**TASK DETAILS**. From the top of the records below, return each line exactly, ending with the line that contains "Setembro de 2003, encontra-se".

**Dataset items**.
►
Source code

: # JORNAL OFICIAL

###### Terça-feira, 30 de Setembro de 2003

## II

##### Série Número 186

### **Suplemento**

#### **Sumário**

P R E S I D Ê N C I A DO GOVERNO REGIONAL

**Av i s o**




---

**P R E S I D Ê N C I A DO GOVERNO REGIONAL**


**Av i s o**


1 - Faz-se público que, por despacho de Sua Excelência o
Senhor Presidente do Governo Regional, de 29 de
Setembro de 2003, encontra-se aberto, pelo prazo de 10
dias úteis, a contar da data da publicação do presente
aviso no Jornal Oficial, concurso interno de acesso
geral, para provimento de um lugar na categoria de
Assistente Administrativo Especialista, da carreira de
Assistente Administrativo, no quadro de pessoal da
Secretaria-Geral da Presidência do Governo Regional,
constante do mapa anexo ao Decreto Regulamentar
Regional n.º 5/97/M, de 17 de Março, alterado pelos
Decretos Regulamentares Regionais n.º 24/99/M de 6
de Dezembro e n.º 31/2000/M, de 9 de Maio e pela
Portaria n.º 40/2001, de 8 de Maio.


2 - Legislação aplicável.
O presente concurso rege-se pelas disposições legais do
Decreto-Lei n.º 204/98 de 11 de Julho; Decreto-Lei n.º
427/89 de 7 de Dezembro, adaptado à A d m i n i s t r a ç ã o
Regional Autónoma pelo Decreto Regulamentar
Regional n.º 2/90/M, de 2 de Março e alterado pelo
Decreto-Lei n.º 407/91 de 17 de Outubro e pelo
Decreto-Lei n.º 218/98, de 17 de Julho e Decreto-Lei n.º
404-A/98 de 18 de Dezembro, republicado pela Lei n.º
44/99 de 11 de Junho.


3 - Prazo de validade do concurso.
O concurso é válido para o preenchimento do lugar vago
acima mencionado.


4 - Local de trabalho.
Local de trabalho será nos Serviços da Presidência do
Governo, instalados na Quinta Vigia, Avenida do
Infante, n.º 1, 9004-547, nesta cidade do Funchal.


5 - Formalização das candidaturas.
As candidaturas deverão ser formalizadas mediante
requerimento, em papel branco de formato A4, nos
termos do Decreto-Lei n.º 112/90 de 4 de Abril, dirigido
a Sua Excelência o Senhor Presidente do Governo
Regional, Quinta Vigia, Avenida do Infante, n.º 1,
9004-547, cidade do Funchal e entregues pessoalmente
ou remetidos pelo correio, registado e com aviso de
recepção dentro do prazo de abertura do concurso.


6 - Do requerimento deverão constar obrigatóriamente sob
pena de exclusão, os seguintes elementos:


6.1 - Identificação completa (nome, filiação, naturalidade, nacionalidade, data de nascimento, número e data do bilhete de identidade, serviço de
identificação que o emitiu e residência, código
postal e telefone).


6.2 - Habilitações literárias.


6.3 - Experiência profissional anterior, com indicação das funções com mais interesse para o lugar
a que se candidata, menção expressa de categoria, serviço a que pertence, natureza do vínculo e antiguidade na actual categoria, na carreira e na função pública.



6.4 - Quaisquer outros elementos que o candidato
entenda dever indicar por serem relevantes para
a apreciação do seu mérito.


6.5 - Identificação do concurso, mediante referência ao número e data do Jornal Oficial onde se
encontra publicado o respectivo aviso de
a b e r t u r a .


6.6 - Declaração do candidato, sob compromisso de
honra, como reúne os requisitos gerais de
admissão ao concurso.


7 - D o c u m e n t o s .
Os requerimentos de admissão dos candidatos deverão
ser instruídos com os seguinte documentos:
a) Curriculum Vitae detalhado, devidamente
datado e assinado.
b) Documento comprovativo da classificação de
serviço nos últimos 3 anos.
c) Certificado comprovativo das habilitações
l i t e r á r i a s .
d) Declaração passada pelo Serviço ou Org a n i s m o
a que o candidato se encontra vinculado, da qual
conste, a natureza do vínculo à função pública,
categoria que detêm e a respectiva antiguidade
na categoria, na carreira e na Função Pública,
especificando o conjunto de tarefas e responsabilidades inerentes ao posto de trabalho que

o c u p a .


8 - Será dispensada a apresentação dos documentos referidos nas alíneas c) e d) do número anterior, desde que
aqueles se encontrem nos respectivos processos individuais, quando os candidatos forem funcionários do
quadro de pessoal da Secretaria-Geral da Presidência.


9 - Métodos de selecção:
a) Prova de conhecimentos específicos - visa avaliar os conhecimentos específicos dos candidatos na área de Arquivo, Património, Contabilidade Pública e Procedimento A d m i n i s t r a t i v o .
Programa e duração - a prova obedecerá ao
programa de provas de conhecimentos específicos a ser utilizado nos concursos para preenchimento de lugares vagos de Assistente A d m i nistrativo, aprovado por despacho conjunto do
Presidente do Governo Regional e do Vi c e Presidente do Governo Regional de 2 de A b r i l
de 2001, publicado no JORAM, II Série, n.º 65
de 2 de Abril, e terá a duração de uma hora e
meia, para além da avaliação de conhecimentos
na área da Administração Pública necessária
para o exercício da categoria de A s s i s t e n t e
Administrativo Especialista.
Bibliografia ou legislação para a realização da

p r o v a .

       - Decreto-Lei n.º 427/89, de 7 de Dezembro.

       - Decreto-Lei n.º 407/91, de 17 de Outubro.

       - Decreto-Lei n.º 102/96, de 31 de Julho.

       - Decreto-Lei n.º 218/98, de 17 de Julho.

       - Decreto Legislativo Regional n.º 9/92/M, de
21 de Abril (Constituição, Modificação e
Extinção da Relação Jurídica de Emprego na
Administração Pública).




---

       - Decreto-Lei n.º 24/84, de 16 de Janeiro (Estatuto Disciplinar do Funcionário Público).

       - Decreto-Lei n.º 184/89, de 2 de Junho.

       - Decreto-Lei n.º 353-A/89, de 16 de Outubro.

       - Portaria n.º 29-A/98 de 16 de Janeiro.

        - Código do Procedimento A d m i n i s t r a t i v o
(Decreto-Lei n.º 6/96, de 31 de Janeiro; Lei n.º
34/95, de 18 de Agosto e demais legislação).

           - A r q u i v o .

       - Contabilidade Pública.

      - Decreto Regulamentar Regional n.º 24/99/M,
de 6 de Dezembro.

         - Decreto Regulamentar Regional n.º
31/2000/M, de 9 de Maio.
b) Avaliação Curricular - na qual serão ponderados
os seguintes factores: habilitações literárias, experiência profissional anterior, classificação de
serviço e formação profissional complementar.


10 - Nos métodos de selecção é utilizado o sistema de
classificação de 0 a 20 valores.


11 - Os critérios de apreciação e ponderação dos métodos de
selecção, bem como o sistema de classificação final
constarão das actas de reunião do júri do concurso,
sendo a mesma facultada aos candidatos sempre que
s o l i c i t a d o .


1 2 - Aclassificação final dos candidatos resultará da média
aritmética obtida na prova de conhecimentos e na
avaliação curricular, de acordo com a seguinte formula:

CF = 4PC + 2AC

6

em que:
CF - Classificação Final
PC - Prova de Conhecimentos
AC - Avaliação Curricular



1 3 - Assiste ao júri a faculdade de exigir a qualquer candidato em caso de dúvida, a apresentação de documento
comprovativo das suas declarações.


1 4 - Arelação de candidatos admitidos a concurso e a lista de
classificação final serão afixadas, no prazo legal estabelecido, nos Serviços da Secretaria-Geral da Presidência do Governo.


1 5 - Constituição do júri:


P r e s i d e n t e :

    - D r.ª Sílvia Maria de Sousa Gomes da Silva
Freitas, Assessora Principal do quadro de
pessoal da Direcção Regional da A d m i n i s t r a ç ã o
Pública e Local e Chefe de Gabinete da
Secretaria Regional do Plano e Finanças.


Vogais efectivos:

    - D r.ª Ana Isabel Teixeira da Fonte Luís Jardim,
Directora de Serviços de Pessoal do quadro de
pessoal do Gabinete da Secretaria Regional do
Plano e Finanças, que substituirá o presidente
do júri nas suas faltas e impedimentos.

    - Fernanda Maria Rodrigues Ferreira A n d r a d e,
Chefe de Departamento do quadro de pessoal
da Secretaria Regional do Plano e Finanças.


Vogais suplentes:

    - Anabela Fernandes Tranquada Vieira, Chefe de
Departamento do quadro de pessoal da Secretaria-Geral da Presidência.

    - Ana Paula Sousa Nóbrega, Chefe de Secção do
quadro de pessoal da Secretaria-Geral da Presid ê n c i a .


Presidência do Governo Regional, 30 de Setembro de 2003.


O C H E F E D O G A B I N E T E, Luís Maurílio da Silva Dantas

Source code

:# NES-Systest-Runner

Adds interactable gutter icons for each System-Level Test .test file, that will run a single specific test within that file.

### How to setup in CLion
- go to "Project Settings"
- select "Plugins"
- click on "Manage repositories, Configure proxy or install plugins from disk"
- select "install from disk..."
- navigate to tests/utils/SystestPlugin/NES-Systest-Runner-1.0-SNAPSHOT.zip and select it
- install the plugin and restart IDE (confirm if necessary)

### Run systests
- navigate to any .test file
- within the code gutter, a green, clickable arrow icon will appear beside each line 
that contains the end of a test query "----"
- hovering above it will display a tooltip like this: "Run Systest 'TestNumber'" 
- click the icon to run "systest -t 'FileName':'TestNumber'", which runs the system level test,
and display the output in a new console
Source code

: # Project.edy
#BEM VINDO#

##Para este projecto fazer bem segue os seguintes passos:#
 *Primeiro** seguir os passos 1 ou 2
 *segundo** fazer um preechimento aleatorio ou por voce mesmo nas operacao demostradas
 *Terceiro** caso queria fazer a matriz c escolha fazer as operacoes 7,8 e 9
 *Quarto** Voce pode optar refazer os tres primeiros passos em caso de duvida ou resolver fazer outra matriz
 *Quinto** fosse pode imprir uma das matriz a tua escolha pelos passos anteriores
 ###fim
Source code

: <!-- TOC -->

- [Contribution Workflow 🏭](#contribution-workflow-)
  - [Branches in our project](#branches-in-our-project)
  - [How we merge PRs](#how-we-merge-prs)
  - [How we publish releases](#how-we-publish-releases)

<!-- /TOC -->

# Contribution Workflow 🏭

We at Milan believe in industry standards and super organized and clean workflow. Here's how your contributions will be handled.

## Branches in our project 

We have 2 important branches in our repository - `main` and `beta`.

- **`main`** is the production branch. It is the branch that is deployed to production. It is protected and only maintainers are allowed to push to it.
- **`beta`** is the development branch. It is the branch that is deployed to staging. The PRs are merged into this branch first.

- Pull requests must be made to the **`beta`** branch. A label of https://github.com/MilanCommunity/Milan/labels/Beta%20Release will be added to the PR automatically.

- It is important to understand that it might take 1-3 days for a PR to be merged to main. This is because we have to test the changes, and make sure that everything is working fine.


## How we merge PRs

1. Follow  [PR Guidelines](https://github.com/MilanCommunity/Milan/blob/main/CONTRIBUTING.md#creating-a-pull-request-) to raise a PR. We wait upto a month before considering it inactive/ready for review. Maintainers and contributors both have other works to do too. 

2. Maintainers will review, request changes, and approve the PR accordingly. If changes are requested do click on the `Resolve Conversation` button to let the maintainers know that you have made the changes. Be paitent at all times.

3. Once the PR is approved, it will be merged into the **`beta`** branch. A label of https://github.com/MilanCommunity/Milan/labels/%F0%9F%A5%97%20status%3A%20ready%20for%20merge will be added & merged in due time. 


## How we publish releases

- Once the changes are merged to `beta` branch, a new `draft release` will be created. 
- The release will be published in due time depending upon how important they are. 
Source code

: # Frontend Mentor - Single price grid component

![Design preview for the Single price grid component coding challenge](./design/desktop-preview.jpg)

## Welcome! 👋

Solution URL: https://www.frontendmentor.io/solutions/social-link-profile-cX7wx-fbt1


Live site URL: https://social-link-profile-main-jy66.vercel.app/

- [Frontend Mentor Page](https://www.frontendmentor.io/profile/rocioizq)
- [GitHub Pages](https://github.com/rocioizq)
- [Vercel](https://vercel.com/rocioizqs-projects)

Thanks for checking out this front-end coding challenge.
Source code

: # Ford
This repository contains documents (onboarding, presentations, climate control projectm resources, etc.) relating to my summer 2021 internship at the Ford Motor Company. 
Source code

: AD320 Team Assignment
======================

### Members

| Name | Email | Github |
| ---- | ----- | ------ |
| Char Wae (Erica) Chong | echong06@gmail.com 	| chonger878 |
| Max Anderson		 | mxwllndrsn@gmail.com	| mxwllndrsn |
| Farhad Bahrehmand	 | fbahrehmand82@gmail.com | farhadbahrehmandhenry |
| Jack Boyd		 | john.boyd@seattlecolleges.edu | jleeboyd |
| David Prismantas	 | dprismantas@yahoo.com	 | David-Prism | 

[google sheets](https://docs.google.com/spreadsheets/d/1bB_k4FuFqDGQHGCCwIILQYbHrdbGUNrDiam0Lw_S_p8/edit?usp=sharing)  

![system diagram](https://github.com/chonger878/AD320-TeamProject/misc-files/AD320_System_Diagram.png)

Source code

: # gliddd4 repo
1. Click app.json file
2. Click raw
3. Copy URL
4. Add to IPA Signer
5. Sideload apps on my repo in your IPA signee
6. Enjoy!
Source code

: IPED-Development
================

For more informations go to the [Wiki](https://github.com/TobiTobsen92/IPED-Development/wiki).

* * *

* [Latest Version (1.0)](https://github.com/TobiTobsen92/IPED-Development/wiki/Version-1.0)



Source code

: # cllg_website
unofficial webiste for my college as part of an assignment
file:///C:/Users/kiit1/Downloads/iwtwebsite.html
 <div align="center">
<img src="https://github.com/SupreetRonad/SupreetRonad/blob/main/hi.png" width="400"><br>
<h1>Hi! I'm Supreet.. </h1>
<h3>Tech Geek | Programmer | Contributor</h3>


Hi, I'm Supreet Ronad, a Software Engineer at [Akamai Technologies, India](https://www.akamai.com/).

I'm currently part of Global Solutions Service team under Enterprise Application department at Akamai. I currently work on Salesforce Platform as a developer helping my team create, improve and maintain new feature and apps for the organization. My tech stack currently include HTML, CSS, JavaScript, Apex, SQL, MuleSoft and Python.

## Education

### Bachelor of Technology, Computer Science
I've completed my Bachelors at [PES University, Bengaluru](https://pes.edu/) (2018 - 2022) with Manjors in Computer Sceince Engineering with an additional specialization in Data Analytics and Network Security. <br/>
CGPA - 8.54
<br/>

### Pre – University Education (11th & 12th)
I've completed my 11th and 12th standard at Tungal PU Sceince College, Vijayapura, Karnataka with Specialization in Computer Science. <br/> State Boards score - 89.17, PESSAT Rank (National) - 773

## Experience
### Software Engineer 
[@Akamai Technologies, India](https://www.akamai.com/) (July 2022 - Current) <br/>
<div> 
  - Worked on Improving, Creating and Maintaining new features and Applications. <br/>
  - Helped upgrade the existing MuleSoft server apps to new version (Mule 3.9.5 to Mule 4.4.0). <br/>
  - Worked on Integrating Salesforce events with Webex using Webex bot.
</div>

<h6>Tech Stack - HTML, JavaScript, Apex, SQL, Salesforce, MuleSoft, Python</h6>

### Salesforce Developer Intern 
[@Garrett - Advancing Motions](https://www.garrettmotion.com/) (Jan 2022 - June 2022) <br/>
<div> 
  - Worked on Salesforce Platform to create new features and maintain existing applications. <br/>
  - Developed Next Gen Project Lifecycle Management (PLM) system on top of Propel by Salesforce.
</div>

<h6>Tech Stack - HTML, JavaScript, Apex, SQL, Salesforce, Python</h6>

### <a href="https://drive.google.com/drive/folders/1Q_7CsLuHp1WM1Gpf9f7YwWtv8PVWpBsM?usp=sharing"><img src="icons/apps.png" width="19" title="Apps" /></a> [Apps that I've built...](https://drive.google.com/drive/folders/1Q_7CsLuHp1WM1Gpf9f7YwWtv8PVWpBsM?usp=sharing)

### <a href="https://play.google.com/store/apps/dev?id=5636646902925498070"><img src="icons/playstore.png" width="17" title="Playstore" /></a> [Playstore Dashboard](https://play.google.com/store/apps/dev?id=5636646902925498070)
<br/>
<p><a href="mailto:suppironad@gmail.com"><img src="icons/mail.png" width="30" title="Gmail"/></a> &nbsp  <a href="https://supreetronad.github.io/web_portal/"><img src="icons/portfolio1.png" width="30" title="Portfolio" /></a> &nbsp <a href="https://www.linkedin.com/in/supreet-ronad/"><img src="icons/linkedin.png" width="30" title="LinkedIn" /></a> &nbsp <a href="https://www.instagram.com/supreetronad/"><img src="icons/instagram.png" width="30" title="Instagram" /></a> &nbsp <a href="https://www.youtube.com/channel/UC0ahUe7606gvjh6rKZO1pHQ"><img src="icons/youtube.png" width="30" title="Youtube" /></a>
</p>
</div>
◄
**EXERCISE RESULT**.
Source code

: # JORNAL OFICIAL

###### Terça-feira, 30 de Setembro de 2003

## II

##### Série Número 186

### **Suplemento**

#### **Sumário**

P R E S I D Ê N C I A DO GOVERNO REGIONAL

**Av i s o**




---

**P R E S I D Ê N C I A DO GOVERNO REGIONAL**


**Av i s o**


1 - Faz-se público que, por despacho de Sua Excelência o
Senhor Presidente do Governo Regional, de 29 de
Setembro de 2003, encontra-se aberto, pelo prazo de 10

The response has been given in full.